Holton, a short-haired brunette in a belted blue dress, recounted her own history: Her father was Virginia’s first post-Reconstruction Republican governor, elected in opposition to the segregationist Dixiecrats in 1969. He integrated Richmond’s public schools by sending his children to them, including 12-year-old Anne. Holton met her future husband at Harvard Law School and, over the course of their joint careers in public service, has watched the state turn purplish-blue along the same trajectory as Colorado. After her speech, I asked Holton why she thought Virginia was turning toward the Democrats. “It’s been a journey,” she said. The state, she said, was still purple, with the legislature in Republican hands. “But we’ve gotten to the point where we’ve realized that our diversity is our strength.”

One danger for Democrats in states like Virginia and Colorado would be to become victims of their own success—to become so dominant that their liberal base begins to make more extreme demands, forcing the party too far left for the swing voters of Arapahoe County to stomach. Bernie Sanders won the state’s caucuses by a wide margin, and Bennet, an early Clinton endorser, was shouted down at the state convention by Sanders delegates insisting he change his superdelegate vote.

But so far there is not much sign of a left-wing takeover. Several Sanders-wing challengers in state legislative races lost their primaries this year. A single-payer health-care initiative on the November ballot is widely expected to be defeated; Democratic base groups such as ProgressNow Colorado and NARAL have come out against it.

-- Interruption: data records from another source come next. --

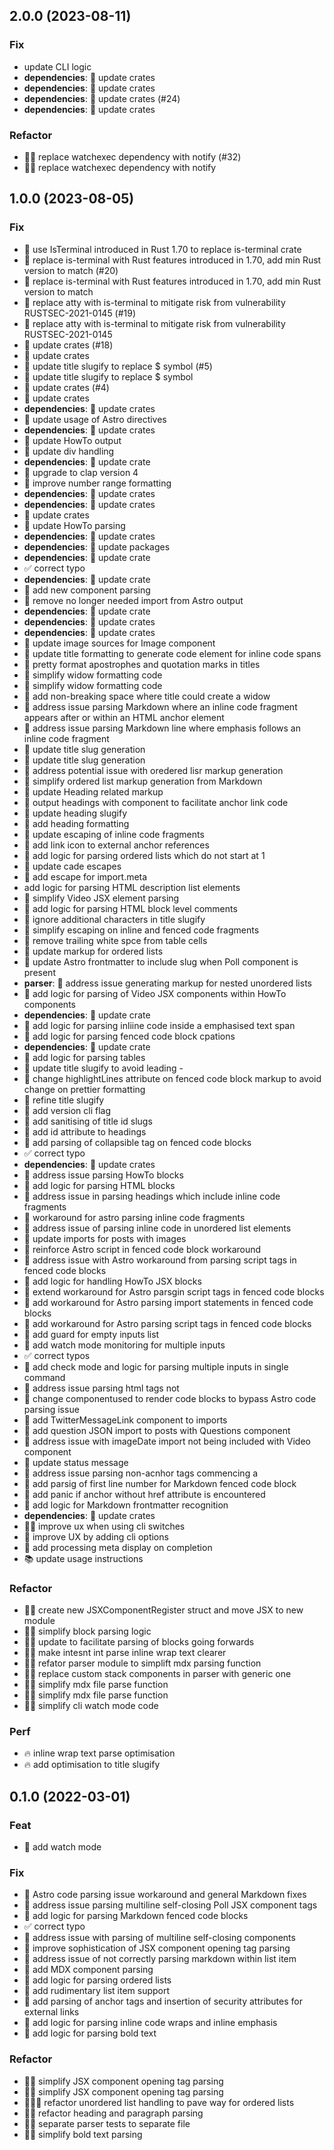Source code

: ## 2.0.0 (2023-08-11)

### Fix

- update CLI logic
- **dependencies**: 💫 update crates
- **dependencies**: 💫 update crates
- **dependencies**: 💫 update crates (#24)
- **dependencies**: 💫 update crates

### Refactor

- 🏄🏽 replace watchexec dependency with notify (#32)
- 🏄🏽 replace watchexec dependency with notify

## 1.0.0 (2023-08-05)

### Fix

- 💫 use IsTerminal introduced in Rust 1.70 to replace is-terminal crate
- 💫 replace is-terminal with Rust features introduced in 1.70, add min Rust version to match (#20)
- 💫 replace is-terminal with Rust features introduced in 1.70, add min Rust version to match
- 💫 replace atty with is-terminal to mitigate risk from vulnerability RUSTSEC-2021-0145 (#19)
- 💫 replace atty with is-terminal to mitigate risk from vulnerability RUSTSEC-2021-0145
- 💫 update crates (#18)
- 💫 update crates
- 💫 update title slugify to replace $ symbol (#5)
- 💫 update title slugify to replace $ symbol
- 💫 update crates (#4)
- 💫 update crates
- **dependencies**: 💫 update crates
- 💫 update usage of Astro directives
- **dependencies**: 💫 update crates
- 💫 update HowTo output
- 💫 update div handling
- **dependencies**: 💫 update crate
- 💫 upgrade to clap version 4
- 💫 improve number range formatting
- **dependencies**: 💫 update crates
- **dependencies**: 💫 update crates
- 💫 update crates
- 💫 update HowTo parsing
- **dependencies**: 💫 update crates
- **dependencies**: 💫 update packages
- **dependencies**: 💫 update crate
- ✅ correct typo
- **dependencies**: 💫 update crate
- 💫 add new component parsing
- 💫 remove no longer needed import from Astro output
- **dependencies**: 💫 update crate
- **dependencies**: 💫 update crates
- **dependencies**: 💫 update crates
- 💫 update image sources for Image component
- 💫 update title formatting to generate code element for inline code spans
- 💫 pretty format apostrophes and quotation marks in titles
- 💫 simplify widow formatting code
- 💫 simplify widow formatting code
- 💫 add non-breaking space where title could create a widow
- 🐞 address issue parsing Markdown where an inline code fragment appears after or within an HTML anchor element
- 🐞 address issue parsing Markdown line where emphasis follows an inline code fragment
- 💫 update title slug generation
- 💫 update title slug generation
- 🐞 address potential issue with oredered lisr markup generation
- 💫 simplify ordered list markup generation from Markdown
- 💫 update Heading related markup
- 💫 output headings with component to facilitate anchor link code
- 💫 update heading slugify
- 💫 add heading formatting
- 💫 update escaping of inline code fragments
- 💫 add link icon to external anchor references
- 💫 add logic for parsing ordered lists which do not start at 1
- 💫 update cade escapes
- 💫 add escape for import.meta
- add logic for parsing HTML description list elements
- 💫 simplify Video JSX element parsing
- 💫 add logic for parsing HTML block level comments
- 💫 ignore additional characters in title slugify
- 💫 simplify escaping on inline and fenced code fragments
- 💫 remove trailing white spce from table cells
- 💫 update markup for ordered lists
- 💫 update Astro frontmatter to include slug when Poll component is present
- **parser**: 💫 address issue generating markup for nested unordered lists
- 💫 add logic for parsing of Video JSX components within HowTo components
- **dependencies**: 💫 update crate
- 💫 add logic for parsing inliine code inside a emphasised text span
- 💫 add logic for parsing fenced code block cpations
- **dependencies**: 💫 update crate
- 💫 add logic for parsing tables
- 💫 update title slugify to avoid leading -
- 💫 change highlightLines attribute on fenced code block markup to avoid change on prettier formatting
- 💫 refine title slugify
- 💫 add version cli flag
- 💫 add sanitising of title id slugs
- 💫 add id attribute to headings
- 💫 add parsing of collapsible tag on fenced code blocks
- ✅ correct typo
- **dependencies**: 💫 update crates
- 🐞 address issue parsing HowTo blocks
- 💫 add logic for parsing HTML blocks
- 💫 address issue in parsing headings which include inline code fragments
- 💫 workaround for astro parsing inline code fragments
- 🐞 address issue of parsing inline code in unordered list elements
- 💫 update imports for posts with images
- 💫 reinforce Astro script in fenced code block workaround
- 💫 address issue with Astro workaround from parsing script tags in fenced code blocks
- 💫 add logic for handling HowTo JSX blocks
- 💫 extend workaround for Astro parsgin script tags in fenced code blocks
- 💫 add workaround for Astro parsing import statements in fenced code blocks
- 💫 add workaround for Astro parsing script tags in fenced code blocks
- 💫 add guard for empty inputs list
- 💫 add watch mode monitoring for multiple inputs
- ✅ correct typos
- 💫 add check mode and logic for parsing multiple inputs in single command
- 🐞 address issue parsing html tags not
- 💫 change componentused to render code blocks to bypass Astro code parsing issue
- 💫 add TwitterMessageLink component to imports
- 💫 add question JSON import to posts with Questions component
- 🐞 address issue with imageDate import not being included with Video component
- 💫 update status message
- 🐞 address issue parsing non-acnhor tags commencing a
- 💫 add parsig of first line number for Markdown fenced code block
- 💫 add panic if anchor without href attribute is encountered
- 💫 add logic for Markdown frontmatter recognition
- **dependencies**: 💫 update crates
- 🧑🏽 improve ux when using cli switches
- 💫 improve UX by adding cli options
- 💫 add processing meta display on completion
- 📚 update usage instructions

### Refactor

- 🏄🏽 create new JSXComponentRegister struct and move JSX to new module
- 🏄🏽 simplify block parsing logic
- 🏄🏽 update to facilitate parsing of blocks going forwards
- 🏄🏽 make intesnt int parse inline wrap text clearer
- 🏄🏽 refator parser module to simplift mdx parsing function
- 🏄🏽 replace custom stack components in parser with generic one
- 🏄🏽 simplify mdx file parse function
- 🏄🏽 simplify mdx file parse function
- 🏄🏽 simplify cli watch mode code

### Perf

- 🔥 inline wrap text parse optimisation
- 🔥 add optimisation to title slugify

## 0.1.0 (2022-03-01)

### Feat

- 🌟 add watch mode

### Fix

- 💫 Astro code parsing issue workaround and general Markdown fixes
- 💫 address issue parsing multiline self-closing Poll JSX component tags
- 💫 add logic for parsing Markdown fenced code blocks
- ✅ correct typo
- 🐞 address issue with parsing of multiline self-closing components
- 💫 improve sophistication of JSX component opening tag parsing
- 🐞 address issue of not correctly parsing markdown within list item
- 💫 add MDX component parsing
- 💫 add logic for parsing ordered lists
- 💫 add rudimentary list item support
- 💫 add parsing of anchor tags and insertion of security attributes for external links
- 💫 add logic for parsing inline code wraps and inline emphasis
- 💫 add logic for parsing bold text

### Refactor

- 🏄🏽 simplify JSX component opening tag parsing
- 🏄🏽 simplify JSX component opening tag parsing
- 🏄🏽‍♂️ refactor unordered list handling to pave way for ordered lists
- 🏄🏽 refactor heading and paragraph parsing
- 🏄🏽 separate parser tests to separate file
- 🏄🏽 simplify bold text parsing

At the Carroll event, a 42-year-old stay-at-home mother in a floral dress named Alexandra Castulovich told me she was looking forward to voting in her first presidential election. An immigrant from Panama, she had lived in Arapahoe County for 11 years but just became a citizen this year. Trump, she said, “enrages me.” She added, “All of my Hispanic friends, they would never vote for him, even if they are culturally conservative. I’m not Mexican, but I am absolutely insulted by what he has said.”

Democrats are betting that Castulovich is the new face of the American suburb. And if they are right, Republicans could be in trouble long past 2016.